* _Task item_
Return the line that contains "## Example Use Cases" plus every line after it to the end of the entries below, exactly as given, and stop there.

* _Dataset records_
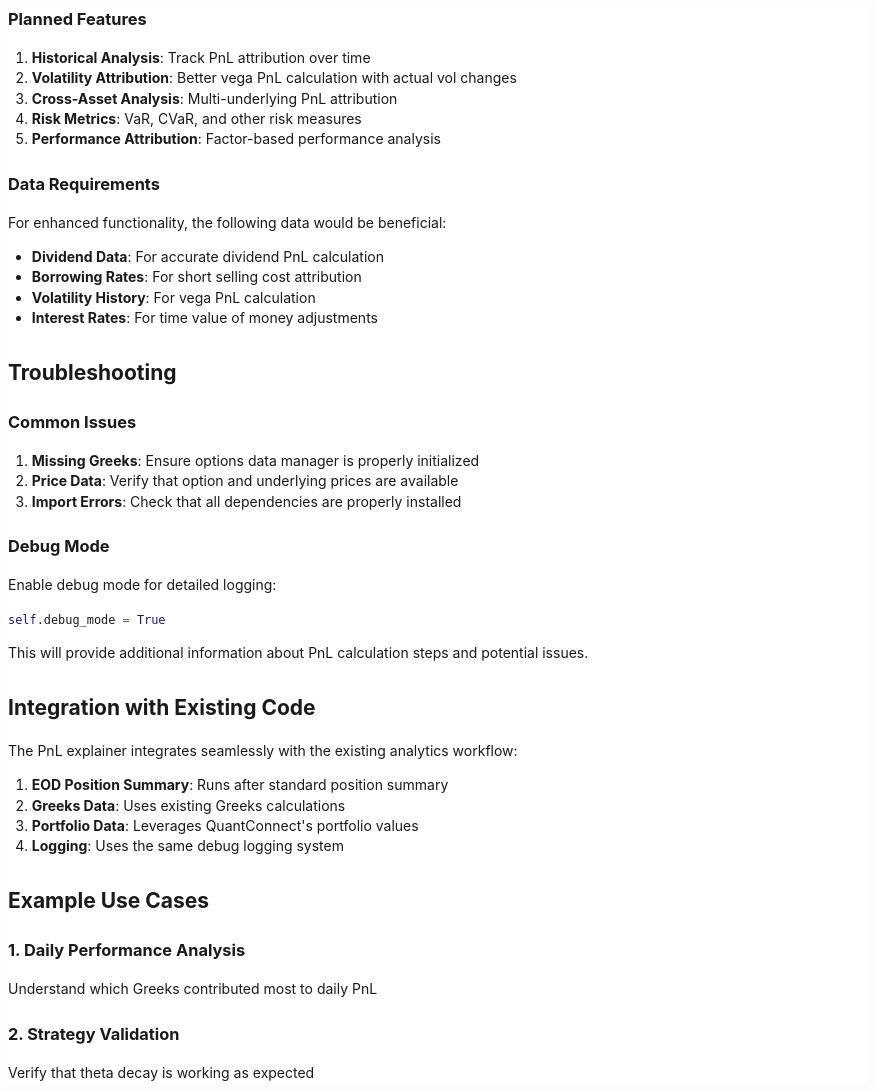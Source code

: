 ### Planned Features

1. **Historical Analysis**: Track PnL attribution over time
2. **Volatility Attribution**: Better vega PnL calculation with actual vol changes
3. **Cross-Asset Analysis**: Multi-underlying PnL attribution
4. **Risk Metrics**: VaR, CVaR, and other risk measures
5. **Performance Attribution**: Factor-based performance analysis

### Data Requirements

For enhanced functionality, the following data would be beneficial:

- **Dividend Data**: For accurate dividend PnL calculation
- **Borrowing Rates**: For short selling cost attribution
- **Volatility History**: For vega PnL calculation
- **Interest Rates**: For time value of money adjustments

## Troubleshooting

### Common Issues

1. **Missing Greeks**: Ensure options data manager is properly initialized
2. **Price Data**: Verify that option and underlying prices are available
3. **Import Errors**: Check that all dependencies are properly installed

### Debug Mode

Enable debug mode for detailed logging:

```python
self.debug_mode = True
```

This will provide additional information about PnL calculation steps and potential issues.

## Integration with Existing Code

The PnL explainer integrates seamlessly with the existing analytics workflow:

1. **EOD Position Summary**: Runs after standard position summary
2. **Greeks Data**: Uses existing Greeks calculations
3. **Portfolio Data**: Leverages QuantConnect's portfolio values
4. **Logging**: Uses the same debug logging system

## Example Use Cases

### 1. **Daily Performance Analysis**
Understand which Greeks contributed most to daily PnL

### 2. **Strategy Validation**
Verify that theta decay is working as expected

* _Result for this task_
## Example Use Cases

### 1. **Daily Performance Analysis**
Understand which Greeks contributed most to daily PnL

### 2. **Strategy Validation**
Verify that theta decay is working as expected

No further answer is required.